Though she's alone, she receives disjointed, sometimes delayed messages from her loving husband. Thanks to the elasticity of time, he ages before her very eyes in his messages, emphasizing just how much faster time moves on Earth -- and how much the life she left behind is changing. As she faces the possibility of losing everything she loves entirely, she must confront the loss she left behind.
Director Andy Sowerby -- along with writers Uriel Emil and Rachael Halliwell -- have created a unique psychological portrait of love, grief and inner desolation. Framed by the time-bending astrophysics of the premise, the compact narrative meditates on just how much of love is based on sharing an experience as universal as time -- and how much it endures, even when you no longer find yourself in the same literal time and place with them.
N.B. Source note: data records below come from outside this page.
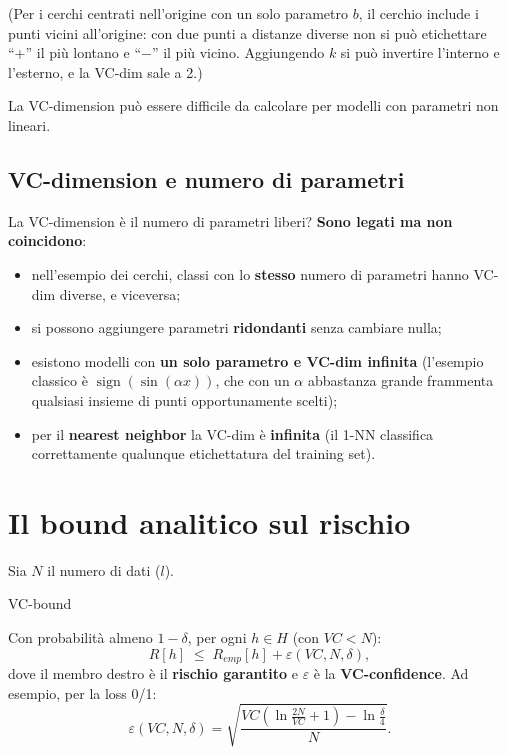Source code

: (Per i cerchi centrati nell'origine con un solo parametro \(b\), il
cerchio include i punti vicini all'origine: con due punti a distanze
diverse non si può etichettare ``+'' il più lontano e ``−'' il più
vicino. Aggiungendo \(k\) si può invertire l'interno e l'esterno, e la
VC-dim sale a 2.)

La VC-dimension può essere difficile da calcolare per modelli con
parametri non lineari.

\subsection{VC-dimension e numero di
parametri}\label{vc-dimension-e-numero-di-parametri}

La VC-dimension è il numero di parametri liberi? \textbf{Sono legati ma
non coincidono}:

\begin{itemize}
\tightlist
\item
  nell'esempio dei cerchi, classi con lo \textbf{stesso} numero di
  parametri hanno VC-dim diverse, e viceversa;
\item
  si possono aggiungere parametri \textbf{ridondanti} senza cambiare
  nulla;
\item
  esistono modelli con \textbf{un solo parametro e VC-dim infinita}
  (l'esempio classico è \(\operatorname{sign}(\sin(\alpha x))\), che con
  un \(\alpha\) abbastanza grande frammenta qualsiasi insieme di punti
  opportunamente scelti);
\item
  per il \textbf{nearest neighbor} la VC-dim è \textbf{infinita} (il
  1-NN classifica correttamente qualunque etichettatura del training
  set).
\end{itemize}

\section{Il bound analitico sul
rischio}\label{il-bound-analitico-sul-rischio}

Sia \(N\) il numero di dati (\(l\)).

\begin{boxtheorem}{VC-bound}

Con probabilità almeno \(1 - \delta\), per ogni \(h \in H\) (con
\(VC < N\)): \[
R[h] \;\le\; R_{emp}[h] + \varepsilon(VC, N, \delta),
\] dove il membro destro è il \textbf{rischio garantito} e
\(\varepsilon\) è la \textbf{VC-confidence}. Ad esempio, per la loss
0/1: \[
\varepsilon(VC, N, \delta) = \sqrt{\frac{VC\left(\ln\frac{2N}{VC} + 1\right) - \ln\frac{\delta}{4}}{N}}.
\]

\end{boxtheorem}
Though there is an arc and a beginning, middle and end, the story isn't the driving force of the film, especially since much of the present-tense action is confined to the spaceship and one person.
But the film takes advantage of its constraints to create an unusually intimate, soul-bearing sci-fi vignette. The film bears many markers typical of the genre: gleaming, polished cinematography, minimalist set design, and genuinely breath-taking footage from NASA itself. But the focus is clearly on the tug and pull of the astronaut's heart as she reckons with the emotional implications of space travel.
The science fiction isn't incident to the emotional arc, though -- in fact, it's the inciting influence, forcing a gap between her and her husband back on Earth. As a result, the performances and screeplay are unusually unabashed and sincere for the genre -- but are genuinely moving once the full impact of the astronaut's travels are realized.
In a genre where the tech can often run away with the story at the expense of character and emotion, "The Jump" offers a resolutely emotional take, looking at how theoretical advances that could change the way we experience time will change the landscape of our inner lives. But even if travel into deep space never happens in our lifetimes or the next, it offers an exhortation to love and feel fully in the here and now -- because you never know when the time you share with loved ones will come to an end.